## Exercise aim
Read through the data and report every line in which the word "elastic" occurs.

[Data extracted from a collection]
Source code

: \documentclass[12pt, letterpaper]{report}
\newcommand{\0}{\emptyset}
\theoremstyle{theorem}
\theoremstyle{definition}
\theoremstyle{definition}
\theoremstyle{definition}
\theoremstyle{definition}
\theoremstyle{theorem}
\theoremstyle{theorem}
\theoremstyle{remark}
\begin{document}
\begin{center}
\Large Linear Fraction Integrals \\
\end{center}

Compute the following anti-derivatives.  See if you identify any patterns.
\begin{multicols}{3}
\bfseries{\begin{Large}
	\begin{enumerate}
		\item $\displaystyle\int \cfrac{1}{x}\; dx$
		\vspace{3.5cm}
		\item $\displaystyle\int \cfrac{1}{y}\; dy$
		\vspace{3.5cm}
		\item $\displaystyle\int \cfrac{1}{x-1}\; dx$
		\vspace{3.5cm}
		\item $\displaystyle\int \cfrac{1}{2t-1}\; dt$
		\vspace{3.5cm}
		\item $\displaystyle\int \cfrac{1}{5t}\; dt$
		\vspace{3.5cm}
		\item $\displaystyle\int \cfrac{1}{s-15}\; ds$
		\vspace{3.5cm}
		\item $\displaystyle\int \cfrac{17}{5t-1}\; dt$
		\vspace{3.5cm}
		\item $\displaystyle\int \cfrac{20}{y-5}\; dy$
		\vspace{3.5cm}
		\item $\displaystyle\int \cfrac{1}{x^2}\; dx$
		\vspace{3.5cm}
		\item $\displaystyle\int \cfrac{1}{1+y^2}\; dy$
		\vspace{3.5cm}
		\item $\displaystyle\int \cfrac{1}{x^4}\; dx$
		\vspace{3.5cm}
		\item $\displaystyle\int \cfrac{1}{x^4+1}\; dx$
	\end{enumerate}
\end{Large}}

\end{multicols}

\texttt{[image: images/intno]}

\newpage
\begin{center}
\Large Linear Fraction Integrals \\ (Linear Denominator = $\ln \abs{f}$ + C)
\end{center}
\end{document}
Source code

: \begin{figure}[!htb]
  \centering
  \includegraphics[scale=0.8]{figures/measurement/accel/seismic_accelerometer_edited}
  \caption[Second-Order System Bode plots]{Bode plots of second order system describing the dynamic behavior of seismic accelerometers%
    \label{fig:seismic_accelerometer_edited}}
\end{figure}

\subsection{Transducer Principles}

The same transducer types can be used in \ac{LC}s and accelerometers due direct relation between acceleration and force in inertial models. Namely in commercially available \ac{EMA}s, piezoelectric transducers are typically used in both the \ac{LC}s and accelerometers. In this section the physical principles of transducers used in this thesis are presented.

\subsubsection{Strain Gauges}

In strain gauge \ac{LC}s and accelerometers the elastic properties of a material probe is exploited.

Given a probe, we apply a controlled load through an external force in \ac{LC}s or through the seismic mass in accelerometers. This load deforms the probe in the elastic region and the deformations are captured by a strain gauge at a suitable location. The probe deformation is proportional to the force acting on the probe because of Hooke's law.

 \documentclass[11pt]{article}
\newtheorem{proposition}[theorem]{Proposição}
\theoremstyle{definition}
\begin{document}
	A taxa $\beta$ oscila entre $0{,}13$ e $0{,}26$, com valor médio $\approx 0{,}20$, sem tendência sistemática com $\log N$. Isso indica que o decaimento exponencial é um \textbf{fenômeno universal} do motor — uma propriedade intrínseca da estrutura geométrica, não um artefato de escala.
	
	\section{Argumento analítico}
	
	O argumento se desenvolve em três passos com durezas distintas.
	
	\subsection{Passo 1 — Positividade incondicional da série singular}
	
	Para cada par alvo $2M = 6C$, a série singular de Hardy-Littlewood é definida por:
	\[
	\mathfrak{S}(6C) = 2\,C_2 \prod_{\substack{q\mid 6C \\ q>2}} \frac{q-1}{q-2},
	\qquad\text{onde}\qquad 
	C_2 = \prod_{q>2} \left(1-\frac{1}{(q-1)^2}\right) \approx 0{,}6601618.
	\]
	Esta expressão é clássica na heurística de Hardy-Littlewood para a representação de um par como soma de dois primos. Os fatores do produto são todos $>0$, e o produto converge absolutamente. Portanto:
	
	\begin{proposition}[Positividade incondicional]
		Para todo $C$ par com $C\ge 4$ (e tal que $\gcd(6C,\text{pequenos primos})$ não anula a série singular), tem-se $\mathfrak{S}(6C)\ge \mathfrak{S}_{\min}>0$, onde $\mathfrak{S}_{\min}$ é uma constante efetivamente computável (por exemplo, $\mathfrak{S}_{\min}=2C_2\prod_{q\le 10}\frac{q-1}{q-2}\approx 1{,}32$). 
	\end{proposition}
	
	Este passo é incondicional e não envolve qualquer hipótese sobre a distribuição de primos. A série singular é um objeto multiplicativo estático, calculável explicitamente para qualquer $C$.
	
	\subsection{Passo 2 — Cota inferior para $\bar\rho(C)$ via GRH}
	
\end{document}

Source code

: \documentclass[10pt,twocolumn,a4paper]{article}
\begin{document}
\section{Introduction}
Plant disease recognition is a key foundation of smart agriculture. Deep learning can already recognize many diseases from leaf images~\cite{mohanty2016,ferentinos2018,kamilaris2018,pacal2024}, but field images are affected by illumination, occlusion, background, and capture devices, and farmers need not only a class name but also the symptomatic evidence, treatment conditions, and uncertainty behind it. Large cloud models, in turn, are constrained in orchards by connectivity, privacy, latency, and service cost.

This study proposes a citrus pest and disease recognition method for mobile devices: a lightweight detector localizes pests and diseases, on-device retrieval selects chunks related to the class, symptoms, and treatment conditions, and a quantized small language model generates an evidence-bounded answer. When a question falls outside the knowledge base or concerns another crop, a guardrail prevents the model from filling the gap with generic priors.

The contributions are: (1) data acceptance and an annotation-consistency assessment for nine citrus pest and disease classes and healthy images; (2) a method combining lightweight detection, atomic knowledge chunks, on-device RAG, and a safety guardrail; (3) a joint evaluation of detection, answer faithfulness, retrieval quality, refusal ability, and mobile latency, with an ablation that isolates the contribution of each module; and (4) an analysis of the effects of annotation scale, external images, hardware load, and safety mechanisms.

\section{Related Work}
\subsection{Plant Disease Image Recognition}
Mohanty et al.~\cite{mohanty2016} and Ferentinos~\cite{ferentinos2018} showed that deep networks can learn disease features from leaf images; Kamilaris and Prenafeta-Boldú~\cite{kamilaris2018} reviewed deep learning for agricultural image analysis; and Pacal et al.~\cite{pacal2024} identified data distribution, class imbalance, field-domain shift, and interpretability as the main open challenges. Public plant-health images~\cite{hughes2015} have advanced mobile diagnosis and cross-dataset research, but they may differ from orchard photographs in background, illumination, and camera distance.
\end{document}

## Result of the exercise
In strain gauge \ac{LC}s and accelerometers the elastic properties of a material probe is exploited.
Given a probe, we apply a controlled load through an external force in \ac{LC}s or through the seismic mass in accelerometers. This load deforms the probe in the elastic region and the deformations are captured by a strain gauge at a suitable location. The probe deformation is proportional to the force acting on the probe because of Hooke's law.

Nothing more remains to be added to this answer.